View larger version (33K): [in this window] [in a new window]   FIGURE 2. FasL and PSTPIP interact in co-immunoprecipitation experiments in vivo. A, 293T cells were transfected with pRK-mPSTPIP either alone or in combination with mouse (pcDNA3.1-mFasL) or human (pCR33-hFasL) FasL, both fused to FLAG tags at their N termini. Immunoprecipitation (IP) was performed using the anti-FLAG antibody M2. mPSTPIP was co-immunoprecipitated with both mouse and human FasL, as detected by Western blot analysis (WB) with an anti-mPSTPIP antiserum. In the absence of FasL, no PSTPIP was precipitated with the anti-FLAG antibody. Input controls confirmed expression of transfected PSTPIP. The weak signal in lane 2 is explained by the low amount of lysate analyzed in this experiment. Transfections with empty vector DNA (pcDNA3.1) served as negative controls. B, 293-005 cells, which stably overexpress hFasL, were transfected with PSTPIP-FLAGand used for lysate preparation 48 h later. Co-immunoprecipitation with anti-FLAG antibody-coupled agarose followed by anti-hFasL Western blot analysis (G247 antibody) revealed binding of FasL to PSTPIP. Analysis of an aliquot of the "whole cell extract" (WCE (after IP)) used for immunoprecipitation (comparable in amount with the aliquot used for the input control) showed a decrease in FasL protein after immunoprecipitation of PSTPIP. In the IP lane, both the heavy and light chains of the mouse anti-FLAG IgG1 antibody are visible. C, 293T cells were transfected with mouse (pRK-mPSTPIP) or human (pcDNA3.1-hPSTPIP) PSTPIP either alone or in combination with human FasL (pCR33-hFasL). Co-immunoprecipitation with the anti-hFasL antibody Nok-1 and subsequent Western blot analysis with an anti-PSTPIP antiserum (which recognizes human and mouse PSTPIP) demonstrated binding of both mouse and human PSTPIP to hFasL. In the input control, several unspecific bands were recognized by the anti-PSTPIP antiserum. D, co-immunoprecipitation was performed with 293T cells transiently transfected with mPSTPIP in combination with FLAG-tagged versions of full-length hFasL, hFasL deletion mutants lacking either aa 1-39 (1-39) or aa 40-80 (40-80), hTNF, or mHMGB1. Input controls demonstrated expression of PSTPIP in the transfected cells. Only full-length and FasL 1-39 efficiently co-immunoprecipitated with PSTPIP, whereas binding of FasL 40-80 to PSTPIP was much reduced. TNF-FLAG and HMGB1-FLAG served as negative controls.

We then transfected the Fas receptor-deficient mouse thymoma cell line L12.10 with mouse FasL cDNA. After selection, we used these cells to look for binding of endogenous mPSTPIP to FasL. Because FasL expression was not stable in the L12.10 FasL cells and ceased after some time in culture, we regularly confirmed FasL expression by FACS analysis (data not shown).
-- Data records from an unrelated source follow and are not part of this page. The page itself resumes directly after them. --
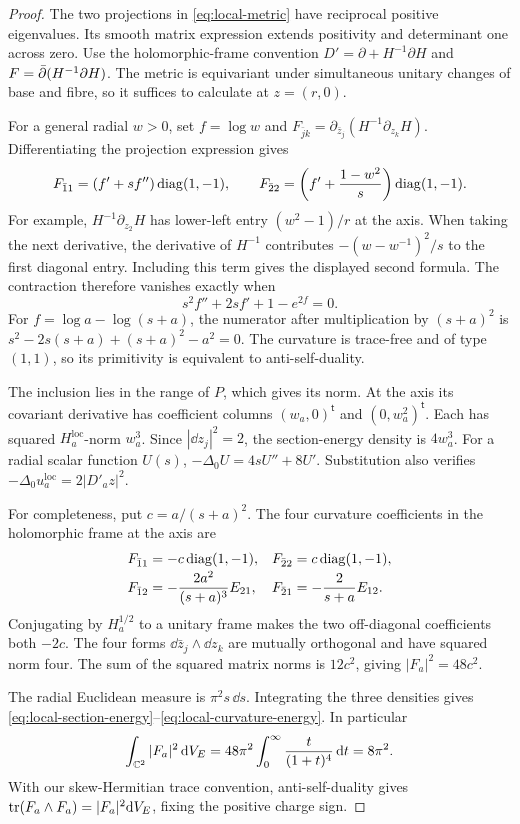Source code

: \begin{proof}
The two projections in \eqref{eq:local-metric} have reciprocal
positive eigenvalues. Its smooth matrix expression extends
positivity and determinant one across zero.
Use the holomorphic-frame convention
$D'=\partial+H^{-1}\partial H$ and
$F=\db(H^{-1}\partial H)$.
The metric is equivariant under simultaneous unitary changes of
base and fibre, so it suffices to calculate at $z=(r,0)$.

For a general radial $w>0$, set $f=\log w$ and
$F_{\bar j k}=\partial_{\bar z_j}(H^{-1}\partial_{z_k}H)$.
Differentiating the projection expression gives
\[
 F_{\bar1 1}=(f'+sf'')\diag(1,-1),\qquad
 F_{\bar2 2}=\left(f'+\frac{1-w^2}{s}\right)\diag(1,-1).
\]
For example, $H^{-1}\partial_{z_2}H$ has lower-left entry
$(w^2-1)/r$ at the axis. When taking the next derivative,
the derivative of $H^{-1}$ contributes
$-(w-w^{-1})^2/s$ to the first diagonal entry. Including
this term gives the displayed second formula. The contraction
therefore vanishes exactly when
\[
                  s^2f''+2sf'+1-e^{2f}=0.
\]
For $f=\log a-\log(s+a)$, the numerator after multiplication
by $(s+a)^2$ is
$s^2-2s(s+a)+(s+a)^2-a^2=0$.
The curvature is trace-free and of type $(1,1)$, so its
primitivity is equivalent to anti-self-duality.

The inclusion lies in the range of $P$, which gives its norm.
At the axis its covariant derivative has coefficient columns
$(w_a,0)^{\mathsf t}$ and $(0,w_a^2)^{\mathsf t}$.
Each has squared $H_a^{\mathrm{loc}}$-norm $w_a^3$.
Since $|\dd z_j|^2=2$, the section-energy density is $4w_a^3$.
For a radial scalar function $U(s)$,
$-\Delta_0U=4sU''+8U'$. Substitution also verifies
$-\Delta_0u_a^{\mathrm{loc}}=2|D'_az|^2$.

For completeness, put $c=a/(s+a)^2$. The four curvature
coefficients in the holomorphic frame at the axis are
\[
 \begin{array}{ll}
 F_{\bar1 1}=-c\diag(1,-1),&
 F_{\bar2 2}= c\diag(1,-1),\\[2pt]
 F_{\bar1 2}=-\dfrac{2a^2}{(s+a)^3}E_{21},&
 F_{\bar2 1}=-\dfrac{2}{s+a}E_{12}.
 \end{array}
\]
Conjugating by $H_a^{1/2}$ to a unitary frame makes the
two off-diagonal coefficients both $-2c$. The four
forms $\dd\bar z_j\wedge\dd z_k$ are mutually orthogonal
and have squared norm four. The sum of the squared matrix
norms is $12c^2$, giving $|F_a|^2=48c^2$.

The radial Euclidean measure is $\pi^2s\,\dd s$.
Integrating the three densities gives
\eqref{eq:local-section-energy}--\eqref{eq:local-curvature-energy}.
In particular
\[
 \int_{\CC^2}|F_a|^2\,\dd V_E
       =48\pi^2\int_0^\infty\frac{t}{(1+t)^4}\,\dd t
       =8\pi^2 .
\]
With our skew-Hermitian trace convention, anti-self-duality
gives $\tr(F_a\wedge F_a)=|F_a|^2\dd V_E$, fixing the
positive charge sign.
\end{proof}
Before precipitating FasL from the transfected L12.10 FasL cells, we stimulated them for different lengths of time with the biotinylated anti-FasL antibody Mfl-3 to test whether the extent of PSTPIP recruitment by FasL is dependent upon FasL stimulation. Fig. 3A shows that endogenous mPSTPIP could already be co-immunoprecipitated with FasL when the cells had not been pretreated with agonistic anti-FasL antibody. Antibody stimulation of the ligand resulted in further recruitment and co-immunoprecipitation of PSTPIP with FasL, and the strongest interaction was observed after 8 min of FasL stimulation, before recruitment decreased again. This decline could be explained by a general down-regulation of the response shortly after FasL activation, but it could also be due to internalization of the FasL-antibody complex or just to antibody degradation in cell culture. Differences in the PSTPIP/FasL interaction resulting from ligand stimulation were not observed with PSTPIP-transfected 293-005 cells, which express a large amount of exogenous FasL (data not shown).
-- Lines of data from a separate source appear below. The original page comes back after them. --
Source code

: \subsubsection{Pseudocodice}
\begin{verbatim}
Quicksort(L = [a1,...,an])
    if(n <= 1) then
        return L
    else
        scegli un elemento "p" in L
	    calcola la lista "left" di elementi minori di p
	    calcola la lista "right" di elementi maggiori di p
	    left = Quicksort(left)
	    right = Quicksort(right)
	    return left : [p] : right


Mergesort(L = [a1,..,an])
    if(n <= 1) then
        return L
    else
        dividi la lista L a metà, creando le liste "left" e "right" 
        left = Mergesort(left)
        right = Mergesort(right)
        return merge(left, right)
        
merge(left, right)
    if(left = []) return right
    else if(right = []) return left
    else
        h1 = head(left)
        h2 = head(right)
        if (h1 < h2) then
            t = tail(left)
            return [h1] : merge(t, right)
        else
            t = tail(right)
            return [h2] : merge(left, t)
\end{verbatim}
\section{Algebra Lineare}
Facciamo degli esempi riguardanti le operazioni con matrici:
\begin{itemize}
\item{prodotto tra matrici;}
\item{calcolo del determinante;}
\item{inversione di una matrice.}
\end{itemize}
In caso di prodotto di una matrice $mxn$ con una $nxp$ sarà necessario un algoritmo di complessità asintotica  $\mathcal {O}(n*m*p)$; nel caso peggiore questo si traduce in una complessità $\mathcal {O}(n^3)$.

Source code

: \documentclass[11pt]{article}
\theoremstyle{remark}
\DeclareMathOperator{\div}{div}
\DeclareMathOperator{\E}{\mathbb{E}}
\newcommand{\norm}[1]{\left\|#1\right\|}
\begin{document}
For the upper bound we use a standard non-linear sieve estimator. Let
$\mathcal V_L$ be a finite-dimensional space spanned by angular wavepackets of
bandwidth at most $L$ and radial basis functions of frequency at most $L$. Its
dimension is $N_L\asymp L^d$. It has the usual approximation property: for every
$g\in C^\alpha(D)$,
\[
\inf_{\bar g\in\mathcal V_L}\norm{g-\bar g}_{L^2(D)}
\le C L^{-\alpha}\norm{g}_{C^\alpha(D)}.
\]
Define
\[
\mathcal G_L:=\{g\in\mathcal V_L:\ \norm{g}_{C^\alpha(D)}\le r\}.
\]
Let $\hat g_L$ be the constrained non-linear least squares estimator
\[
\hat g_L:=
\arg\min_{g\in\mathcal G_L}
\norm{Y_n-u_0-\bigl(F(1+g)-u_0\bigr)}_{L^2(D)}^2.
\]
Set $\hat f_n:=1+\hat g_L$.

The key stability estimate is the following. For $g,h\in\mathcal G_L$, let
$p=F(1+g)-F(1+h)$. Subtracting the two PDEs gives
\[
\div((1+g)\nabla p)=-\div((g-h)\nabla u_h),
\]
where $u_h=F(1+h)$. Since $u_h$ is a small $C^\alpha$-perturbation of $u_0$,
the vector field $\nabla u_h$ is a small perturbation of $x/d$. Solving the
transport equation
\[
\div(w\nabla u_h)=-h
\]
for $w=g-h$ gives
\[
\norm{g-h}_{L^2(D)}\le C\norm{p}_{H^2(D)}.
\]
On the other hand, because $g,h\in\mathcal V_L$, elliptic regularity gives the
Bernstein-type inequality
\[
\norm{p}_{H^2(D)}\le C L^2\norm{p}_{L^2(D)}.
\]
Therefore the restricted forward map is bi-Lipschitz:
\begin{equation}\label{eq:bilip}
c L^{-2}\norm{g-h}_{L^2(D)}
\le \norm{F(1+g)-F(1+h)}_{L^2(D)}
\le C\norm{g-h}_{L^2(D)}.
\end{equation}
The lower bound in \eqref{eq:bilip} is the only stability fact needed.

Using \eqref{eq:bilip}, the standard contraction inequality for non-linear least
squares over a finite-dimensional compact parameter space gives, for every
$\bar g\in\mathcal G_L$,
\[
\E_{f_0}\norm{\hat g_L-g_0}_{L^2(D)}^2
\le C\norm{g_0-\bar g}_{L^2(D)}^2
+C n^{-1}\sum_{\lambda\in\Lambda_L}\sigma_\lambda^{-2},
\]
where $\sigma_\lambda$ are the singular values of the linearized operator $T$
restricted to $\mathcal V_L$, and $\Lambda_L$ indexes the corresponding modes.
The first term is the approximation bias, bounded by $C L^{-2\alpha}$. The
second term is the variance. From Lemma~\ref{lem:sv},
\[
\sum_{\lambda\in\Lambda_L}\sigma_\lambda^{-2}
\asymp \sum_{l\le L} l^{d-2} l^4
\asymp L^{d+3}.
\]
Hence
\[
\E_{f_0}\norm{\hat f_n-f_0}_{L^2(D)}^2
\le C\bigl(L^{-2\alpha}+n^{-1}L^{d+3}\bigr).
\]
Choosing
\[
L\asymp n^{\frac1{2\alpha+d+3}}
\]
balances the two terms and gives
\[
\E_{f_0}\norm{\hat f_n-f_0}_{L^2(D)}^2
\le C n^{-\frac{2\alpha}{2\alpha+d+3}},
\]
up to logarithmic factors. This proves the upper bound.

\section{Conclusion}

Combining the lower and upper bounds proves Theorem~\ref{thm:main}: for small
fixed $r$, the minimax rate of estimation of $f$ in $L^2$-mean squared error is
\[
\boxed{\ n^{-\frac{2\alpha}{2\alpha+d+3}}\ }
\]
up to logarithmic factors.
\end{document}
The interaction of endogenous FasL and PSTPIP was also studied in activated primary mouse T-cells. Freshly isolated mouse splenocytes were stimulated with phorbol 12-myristate 13-acetate and ionomycin for 18 h and were then used for co-immunoprecipitation experiments with different anti-mFasL antibodies. Up-regulation of both murine FasL and PSTPIP during T-cell activation has been published before (16, 20-23), although we could not demonstrate the presence of mFasL protein in the input control of our experiment, due to the lack of a suitable antibody specifically recognizing mouse FasL in Western blot analysis. However, cell surface FasL expression was confirmed by FACS analysis for the activated mouse T-cells in a parallel experiment (data not shown). The result shown in Fig. 3B reveals that endogenous mPSTPIP could be immunoprecipitated with antibodies against mFasL in activated mouse T-cells, whereas no PSTPIP/FasL interaction was seen in nonactivated control cells.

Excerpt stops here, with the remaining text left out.